PROBLEM DESCRIPTION:
The expected output is every entry that follows, reproduced exactly.

RECORDS FOR PROCESSING:
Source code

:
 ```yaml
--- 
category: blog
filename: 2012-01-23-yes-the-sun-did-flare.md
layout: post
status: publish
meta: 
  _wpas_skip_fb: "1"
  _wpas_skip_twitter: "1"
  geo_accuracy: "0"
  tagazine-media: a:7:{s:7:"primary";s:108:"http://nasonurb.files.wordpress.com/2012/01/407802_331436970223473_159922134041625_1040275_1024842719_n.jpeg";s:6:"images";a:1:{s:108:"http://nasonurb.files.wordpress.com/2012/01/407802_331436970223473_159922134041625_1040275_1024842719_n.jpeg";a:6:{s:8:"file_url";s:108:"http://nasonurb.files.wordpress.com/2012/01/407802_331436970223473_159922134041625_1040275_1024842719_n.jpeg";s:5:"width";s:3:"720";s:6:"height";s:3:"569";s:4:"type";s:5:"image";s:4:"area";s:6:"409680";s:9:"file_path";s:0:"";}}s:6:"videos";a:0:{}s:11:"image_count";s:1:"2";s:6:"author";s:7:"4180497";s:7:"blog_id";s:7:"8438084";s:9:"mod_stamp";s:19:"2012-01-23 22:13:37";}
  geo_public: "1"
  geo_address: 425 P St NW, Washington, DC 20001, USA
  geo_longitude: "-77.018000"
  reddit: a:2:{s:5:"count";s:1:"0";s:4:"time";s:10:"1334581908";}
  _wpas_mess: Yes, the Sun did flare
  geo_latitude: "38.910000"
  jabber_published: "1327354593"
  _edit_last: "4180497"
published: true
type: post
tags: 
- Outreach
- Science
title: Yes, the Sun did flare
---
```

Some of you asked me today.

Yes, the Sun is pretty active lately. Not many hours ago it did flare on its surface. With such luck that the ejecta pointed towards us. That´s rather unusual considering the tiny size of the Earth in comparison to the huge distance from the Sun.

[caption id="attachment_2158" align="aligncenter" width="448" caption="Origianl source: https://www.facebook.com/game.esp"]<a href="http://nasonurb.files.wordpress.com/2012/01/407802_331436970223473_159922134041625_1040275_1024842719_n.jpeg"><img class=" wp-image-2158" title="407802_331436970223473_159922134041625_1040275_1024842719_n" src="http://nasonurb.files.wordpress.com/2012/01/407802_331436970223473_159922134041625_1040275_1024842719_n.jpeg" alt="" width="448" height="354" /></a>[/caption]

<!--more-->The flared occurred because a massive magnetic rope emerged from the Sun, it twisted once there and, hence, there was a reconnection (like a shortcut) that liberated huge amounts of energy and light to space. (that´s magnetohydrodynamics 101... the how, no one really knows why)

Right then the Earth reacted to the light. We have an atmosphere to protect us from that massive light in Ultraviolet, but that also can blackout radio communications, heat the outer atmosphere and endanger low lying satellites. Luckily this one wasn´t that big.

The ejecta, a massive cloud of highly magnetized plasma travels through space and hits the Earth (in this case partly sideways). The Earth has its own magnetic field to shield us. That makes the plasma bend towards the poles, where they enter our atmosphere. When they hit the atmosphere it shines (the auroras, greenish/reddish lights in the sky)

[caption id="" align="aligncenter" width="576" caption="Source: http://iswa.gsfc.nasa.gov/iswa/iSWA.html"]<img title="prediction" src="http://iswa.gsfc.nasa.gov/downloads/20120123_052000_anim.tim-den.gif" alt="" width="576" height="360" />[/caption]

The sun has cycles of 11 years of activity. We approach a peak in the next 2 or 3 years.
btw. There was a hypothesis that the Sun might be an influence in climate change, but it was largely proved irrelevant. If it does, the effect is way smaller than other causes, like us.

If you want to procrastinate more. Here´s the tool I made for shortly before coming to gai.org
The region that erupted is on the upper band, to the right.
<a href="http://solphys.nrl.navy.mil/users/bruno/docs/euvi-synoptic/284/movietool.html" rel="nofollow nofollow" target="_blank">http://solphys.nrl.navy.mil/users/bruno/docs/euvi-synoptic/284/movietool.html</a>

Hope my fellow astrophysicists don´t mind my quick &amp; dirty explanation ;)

TASK SOLUTION:
Source code

:
 ```yaml
--- 
category: blog
filename: 2012-01-23-yes-the-sun-did-flare.md
layout: post
status: publish
meta: 
  _wpas_skip_fb: "1"
  _wpas_skip_twitter: "1"
  geo_accuracy: "0"
  tagazine-media: a:7:{s:7:"primary";s:108:"http://nasonurb.files.wordpress.com/2012/01/407802_331436970223473_159922134041625_1040275_1024842719_n.jpeg";s:6:"images";a:1:{s:108:"http://nasonurb.files.wordpress.com/2012/01/407802_331436970223473_159922134041625_1040275_1024842719_n.jpeg";a:6:{s:8:"file_url";s:108:"http://nasonurb.files.wordpress.com/2012/01/407802_331436970223473_159922134041625_1040275_1024842719_n.jpeg";s:5:"width";s:3:"720";s:6:"height";s:3:"569";s:4:"type";s:5:"image";s:4:"area";s:6:"409680";s:9:"file_path";s:0:"";}}s:6:"videos";a:0:{}s:11:"image_count";s:1:"2";s:6:"author";s:7:"4180497";s:7:"blog_id";s:7:"8438084";s:9:"mod_stamp";s:19:"2012-01-23 22:13:37";}
  geo_public: "1"
  geo_address: 425 P St NW, Washington, DC 20001, USA
  geo_longitude: "-77.018000"
  reddit: a:2:{s:5:"count";s:1:"0";s:4:"time";s:10:"1334581908";}
  _wpas_mess: Yes, the Sun did flare
  geo_latitude: "38.910000"
  jabber_published: "1327354593"
  _edit_last: "4180497"
published: true
type: post
tags: 
- Outreach
- Science
title: Yes, the Sun did flare
---
```

Some of you asked me today.

Yes, the Sun is pretty active lately. Not many hours ago it did flare on its surface. With such luck that the ejecta pointed towards us. That´s rather unusual considering the tiny size of the Earth in comparison to the huge distance from the Sun.

[caption id="attachment_2158" align="aligncenter" width="448" caption="Origianl source: https://www.facebook.com/game.esp"]<a href="http://nasonurb.files.wordpress.com/2012/01/407802_331436970223473_159922134041625_1040275_1024842719_n.jpeg"><img class=" wp-image-2158" title="407802_331436970223473_159922134041625_1040275_1024842719_n" src="http://nasonurb.files.wordpress.com/2012/01/407802_331436970223473_159922134041625_1040275_1024842719_n.jpeg" alt="" width="448" height="354" /></a>[/caption]

<!--more-->The flared occurred because a massive magnetic rope emerged from the Sun, it twisted once there and, hence, there was a reconnection (like a shortcut) that liberated huge amounts of energy and light to space. (that´s magnetohydrodynamics 101... the how, no one really knows why)

Right then the Earth reacted to the light. We have an atmosphere to protect us from that massive light in Ultraviolet, but that also can blackout radio communications, heat the outer atmosphere and endanger low lying satellites. Luckily this one wasn´t that big.

The ejecta, a massive cloud of highly magnetized plasma travels through space and hits the Earth (in this case partly sideways). The Earth has its own magnetic field to shield us. That makes the plasma bend towards the poles, where they enter our atmosphere. When they hit the atmosphere it shines (the auroras, greenish/reddish lights in the sky)

[caption id="" align="aligncenter" width="576" caption="Source: http://iswa.gsfc.nasa.gov/iswa/iSWA.html"]<img title="prediction" src="http://iswa.gsfc.nasa.gov/downloads/20120123_052000_anim.tim-den.gif" alt="" width="576" height="360" />[/caption]

The sun has cycles of 11 years of activity. We approach a peak in the next 2 or 3 years.
btw. There was a hypothesis that the Sun might be an influence in climate change, but it was largely proved irrelevant. If it does, the effect is way smaller than other causes, like us.

If you want to procrastinate more. Here´s the tool I made for shortly before coming to gai.org
The region that erupted is on the upper band, to the right.
<a href="http://solphys.nrl.navy.mil/users/bruno/docs/euvi-synoptic/284/movietool.html" rel="nofollow nofollow" target="_blank">http://solphys.nrl.navy.mil/users/bruno/docs/euvi-synoptic/284/movietool.html</a>

Hope my fellow astrophysicists don´t mind my quick &amp; dirty explanation ;)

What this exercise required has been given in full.